↓↓↓

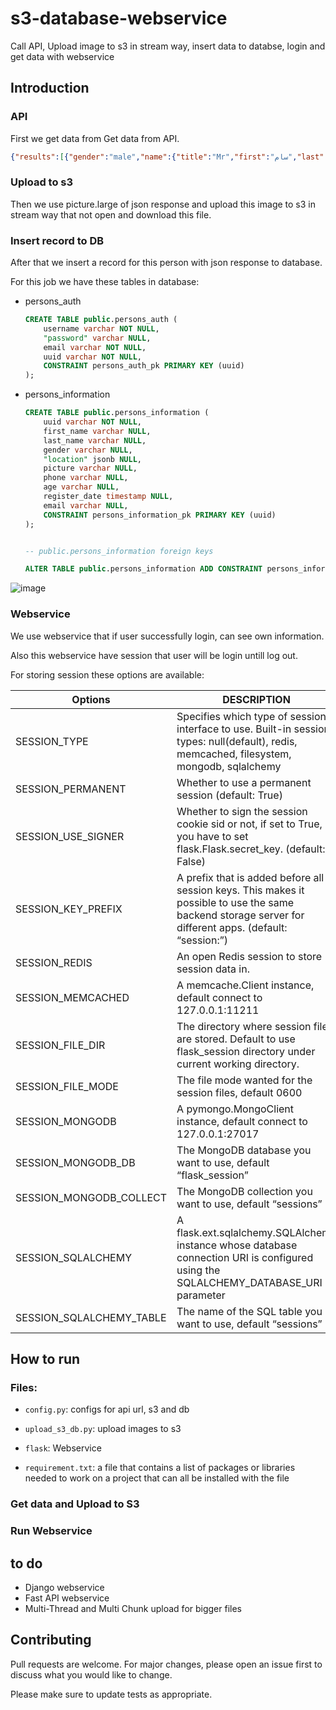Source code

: # s3-database-webservice
Call API, Upload image to s3 in stream way, insert data to databse, login and get data with webservice

## Introduction

### API
First we get data from Get data from API.

```json
{"results":[{"gender":"male","name":{"title":"Mr","first":"سام","last":"نجاتی"},"location":{"street":{"number":5093,"name":"شهید آرش مهر"},"city":"اراک","state":"سیستان و بلوچستان","country":"Iran","postcode":85524,"coordinates":{"latitude":"14.8221","longitude":"-66.8774"},"timezone":{"offset":"-5:00","description":"Eastern Time (US & Canada), Bogota, Lima"}},"email":"sm.njty@example.com","login":{"uuid":"6a38607d-4498-492f-93ca-369819d90283","username":"smallostrich271","password":"circus","salt":"prLILh0M","md5":"dfafa1f6203c7589964d8e39d1dc4beb","sha1":"21996887ab6481a45e9694e6bc9281bf93fc214f","sha256":"c26345cd8199200d0016a03de687a7428df7d6c348a0ce5ec1260b4b3b1ead8b"},"dob":{"date":"1967-09-05T20:28:25.316Z","age":56},"registered":{"date":"2013-11-30T11:00:16.765Z","age":9},"phone":"006-85015204","cell":"0902-142-6178","id":{"name":"","value":null},"picture":{"large":"https://randomuser.me/api/portraits/men/50.jpg","medium":"https://randomuser.me/api/portraits/med/men/50.jpg","thumbnail":"https://randomuser.me/api/portraits/thumb/men/50.jpg"},"nat":"IR"}],"info":{"seed":"834d64feb14ac0ec","results":1,"page":1,"version":"1.4"}}
```

### Upload to s3

Then we use picture.large of json response and upload this image to s3 in stream way that not open and download this file.

### Insert record to DB
After that we insert a record for this person with json response to database.

For this job we have these tables in database:

- persons_auth
  
  ```sql
  CREATE TABLE public.persons_auth (
	  username varchar NOT NULL,
	  "password" varchar NULL,
	  email varchar NOT NULL,
	  uuid varchar NOT NULL,
	  CONSTRAINT persons_auth_pk PRIMARY KEY (uuid)
  );
  ```

- persons_information
  
  ```sql
  CREATE TABLE public.persons_information (
	  uuid varchar NOT NULL,
	  first_name varchar NULL,
	  last_name varchar NULL,
	  gender varchar NULL,
	  "location" jsonb NULL,
	  picture varchar NULL,
	  phone varchar NULL,
	  age varchar NULL,
	  register_date timestamp NULL,
	  email varchar NULL,
	  CONSTRAINT persons_information_pk PRIMARY KEY (uuid)
  );


  -- public.persons_information foreign keys

  ALTER TABLE public.persons_information ADD CONSTRAINT persons_information_fk FOREIGN KEY (uuid) REFERENCES public.persons_auth(uuid) ON DELETE CASCADE ON UPDATE CASCADE;
  ```

![image](https://github.com/arezvani/s3-database-webservice/assets/20871524/2cb4e6f1-f6ed-4c96-a4dc-3537532d96e6)

### Webservice
We use webservice that if user successfully login, can see own information.

Also this webservice have session that user will be login untill log out.

For storing session these options are available:

| Options                  | DESCRIPTION                                                                                                                                             |
| ------------------------ | ------------------------------------------------------------------------------------------------------------------------------------------------------- |
| SESSION_TYPE             | Specifies which type of session interface to use. Built-in session types: null(default), redis, memcached, filesystem, mongodb, sqlalchemy              |
| SESSION_PERMANENT        | Whether to use a permanent session (default: True)                                                                                                      |
| SESSION_USE_SIGNER       | Whether to sign the session cookie sid or not, if set to True, you have to set flask.Flask.secret_key. (default: False)                                 |
| SESSION_KEY_PREFIX       | A prefix that is added before all session keys. This makes it possible to use the same backend storage server for different apps. (default: “session:”) |
| SESSION_REDIS            | An open Redis session to store session data in.                                                                                                         |
| SESSION_MEMCACHED        | A memcache.Client instance, default connect to 127.0.0.1:11211                                                                                          |
| SESSION_FILE_DIR         | The directory where session files are stored. Default to use flask_session directory under current working directory.                                   |
| SESSION_FILE_MODE        | The file mode wanted for the session files, default 0600                                                                                                |
| SESSION_MONGODB          | A pymongo.MongoClient instance, default connect to 127.0.0.1:27017                                                                                      |
| SESSION_MONGODB_DB       | The MongoDB database you want to use, default “flask_session”                                                                                           |
| SESSION_MONGODB_COLLECT  | The MongoDB collection you want to use, default “sessions”                                                                                              |
| SESSION_SQLALCHEMY       | A flask.ext.sqlalchemy.SQLAlchemy instance whose database connection URI is configured using the SQLALCHEMY_DATABASE_URI parameter                      |
| SESSION_SQLALCHEMY_TABLE | The name of the SQL table you want to use, default “sessions”                                                                                           |

## How to run

### Files:

- `config.py`: configs for api url, s3 and db

- `upload_s3_db.py`: upload images to s3

- `flask`: Webservice

- `requirement.txt`: a file that contains a list of packages or libraries needed to work on a project that can all be installed with the file


### Get data and Upload to S3

### Run Webservice

## to do

* Django webservice
* Fast API webservice
* Multi-Thread and Multi Chunk upload for bigger files

## Contributing

Pull requests are welcome. For major changes, please open an issue first
to discuss what you would like to change.

Please make sure to update tests as appropriate.
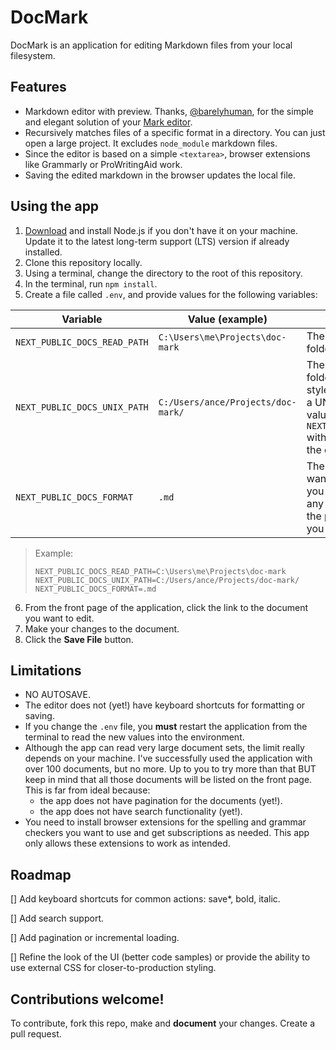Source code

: # DocMark

DocMark is an application for editing Markdown files from your local filesystem. 

## Features
- Markdown editor with preview. Thanks, [@barelyhuman](https://github.com/barelyhuman/), for the simple and elegant solution of your [Mark editor](https://github.com/barelyhuman/mark). 
- Recursively matches files of a specific format in a directory. You can just open a large project. It excludes `node_module` markdown files. 
- Since the editor is based on a simple `<textarea>`, browser extensions like Grammarly or ProWritingAid work. 
- Saving the edited markdown in the browser updates the local file. 

## Using the app

1. [Download](https://nodejs.org/en/download/) and install Node.js if you don't have it on your machine. Update it to the latest long-term support (LTS) version if already installed.
2. Clone this repository locally. 
3. Using a terminal, change the directory to the root of this repository. 
4. In the terminal, run `npm install`. 
5. Create a file called `.env`, and provide values for the following variables:
  
  | Variable | Value (example) | Description|
  | --- | --- | --- |
  | `NEXT_PUBLIC_DOCS_READ_PATH` | `C:\Users\me\Projects\doc-mark`|The absolute path to the folder with documents. |
  | `NEXT_PUBLIC_DOCS_UNIX_PATH` | `C:/Users/ance/Projects/doc-mark/` |The absolute path to the folder with documents UNIX style. Note the closing `/`. On a UNIX system, the same value as `NEXT_PUBLIC_DOCS_READ_PATH` with an extra backslash at the end. |
  | `NEXT_PUBLIC_DOCS_FORMAT` | `.md` | The format of the files you want to edit. Theoretically, you could use this editor for any plain text format, but the preview feature will give you no value. |    
  
  > Example: 
  >   ```
  >   NEXT_PUBLIC_DOCS_READ_PATH=C:\Users\me\Projects\doc-mark
  >   NEXT_PUBLIC_DOCS_UNIX_PATH=C:/Users/ance/Projects/doc-mark/
  >   NEXT_PUBLIC_DOCS_FORMAT=.md
  >   ```
  
6. From the front page of the application, click the link to the document you want to edit.
8. Make your changes to the document.
9. Click the **Save File** button. 

## Limitations
- NO AUTOSAVE.
- The editor does not (yet!) have keyboard shortcuts for formatting or saving.
- If you change the `.env` file, you **must** restart the application from the terminal to read the new values into the environment.
- Although the app can read very large document sets, the limit really depends on your machine. I've successfully used the application with over 100 documents, but no more. Up to you to try more than that BUT keep in mind that all those documents will be listed on the front page. This is far from ideal because:
    - the app does not have pagination for the documents (yet!). 
    - the app does not have search functionality (yet!). 
- You need to install browser extensions for the spelling and grammar checkers you want to use and get subscriptions as needed. This app only allows these extensions to work as intended. 

## Roadmap
[] Add keyboard shortcuts for common actions: save*, bold, italic.

[] Add search support. 

[] Add pagination or incremental loading. 

[] Refine the look of the UI (better code samples) or provide the ability to use external CSS for closer-to-production styling. 

## Contributions welcome!

To contribute, fork this repo, make and **document** your changes. Create a pull request.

↑↑↑

= Action item =
Work out how many lines in the records contain the word "documents", and give that number by itself.

= Output =
4